* TASK INPUTS *
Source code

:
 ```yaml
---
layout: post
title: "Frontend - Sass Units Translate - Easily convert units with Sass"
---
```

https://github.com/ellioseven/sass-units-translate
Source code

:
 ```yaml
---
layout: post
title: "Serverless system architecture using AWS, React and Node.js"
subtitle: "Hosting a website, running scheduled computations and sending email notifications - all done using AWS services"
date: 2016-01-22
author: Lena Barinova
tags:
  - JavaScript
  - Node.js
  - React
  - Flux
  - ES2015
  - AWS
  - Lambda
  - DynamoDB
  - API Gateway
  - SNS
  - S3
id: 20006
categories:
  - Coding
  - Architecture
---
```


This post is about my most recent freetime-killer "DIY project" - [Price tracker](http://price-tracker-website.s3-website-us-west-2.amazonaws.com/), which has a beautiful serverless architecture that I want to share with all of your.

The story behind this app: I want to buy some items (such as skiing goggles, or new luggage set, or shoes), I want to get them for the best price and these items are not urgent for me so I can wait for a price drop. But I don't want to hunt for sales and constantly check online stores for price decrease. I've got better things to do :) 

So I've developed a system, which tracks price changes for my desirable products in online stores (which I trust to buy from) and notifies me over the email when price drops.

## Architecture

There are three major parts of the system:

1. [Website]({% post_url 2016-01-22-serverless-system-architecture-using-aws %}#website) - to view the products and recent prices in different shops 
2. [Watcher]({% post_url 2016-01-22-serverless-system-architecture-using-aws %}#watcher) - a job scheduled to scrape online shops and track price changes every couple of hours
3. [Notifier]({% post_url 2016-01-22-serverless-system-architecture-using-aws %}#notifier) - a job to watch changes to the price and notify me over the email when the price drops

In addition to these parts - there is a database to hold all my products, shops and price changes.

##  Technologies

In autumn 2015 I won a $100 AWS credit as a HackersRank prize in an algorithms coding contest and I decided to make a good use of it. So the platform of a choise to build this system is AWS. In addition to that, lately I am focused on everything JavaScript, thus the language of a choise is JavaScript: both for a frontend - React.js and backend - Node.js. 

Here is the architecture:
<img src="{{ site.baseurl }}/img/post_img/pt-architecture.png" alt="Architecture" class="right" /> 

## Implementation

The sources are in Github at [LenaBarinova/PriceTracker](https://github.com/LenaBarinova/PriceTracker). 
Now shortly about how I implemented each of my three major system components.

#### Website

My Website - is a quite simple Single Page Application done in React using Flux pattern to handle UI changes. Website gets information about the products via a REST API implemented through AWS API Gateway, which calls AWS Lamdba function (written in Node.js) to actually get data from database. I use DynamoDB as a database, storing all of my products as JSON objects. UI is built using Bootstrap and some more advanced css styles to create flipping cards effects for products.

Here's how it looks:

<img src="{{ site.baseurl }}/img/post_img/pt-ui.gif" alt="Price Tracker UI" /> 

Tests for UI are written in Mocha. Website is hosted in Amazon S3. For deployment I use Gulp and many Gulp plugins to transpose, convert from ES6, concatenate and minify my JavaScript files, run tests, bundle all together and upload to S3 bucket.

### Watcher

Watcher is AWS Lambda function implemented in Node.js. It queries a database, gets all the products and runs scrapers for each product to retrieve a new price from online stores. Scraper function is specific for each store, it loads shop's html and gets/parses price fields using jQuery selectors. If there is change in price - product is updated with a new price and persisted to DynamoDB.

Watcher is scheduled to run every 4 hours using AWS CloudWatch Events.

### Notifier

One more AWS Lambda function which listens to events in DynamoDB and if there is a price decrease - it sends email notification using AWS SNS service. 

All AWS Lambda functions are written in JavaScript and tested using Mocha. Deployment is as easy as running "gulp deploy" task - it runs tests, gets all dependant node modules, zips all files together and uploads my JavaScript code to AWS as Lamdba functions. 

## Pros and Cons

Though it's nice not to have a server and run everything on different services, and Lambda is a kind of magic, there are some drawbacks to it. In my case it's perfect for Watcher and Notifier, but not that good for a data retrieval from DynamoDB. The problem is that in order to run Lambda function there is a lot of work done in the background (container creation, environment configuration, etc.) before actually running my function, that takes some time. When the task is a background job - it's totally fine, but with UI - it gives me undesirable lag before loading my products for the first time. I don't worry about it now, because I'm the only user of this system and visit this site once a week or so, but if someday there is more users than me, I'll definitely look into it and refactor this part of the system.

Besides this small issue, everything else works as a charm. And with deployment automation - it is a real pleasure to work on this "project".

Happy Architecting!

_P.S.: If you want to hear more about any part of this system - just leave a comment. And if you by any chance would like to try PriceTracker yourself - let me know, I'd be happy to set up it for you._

* PROBLEM REQUIREMENTS *
Find the lines in the entries above where "three" occurs, and copy each of them.

* TASK RESPONSE *
There are three major parts of the system:
Now shortly about how I implemented each of my three major system components.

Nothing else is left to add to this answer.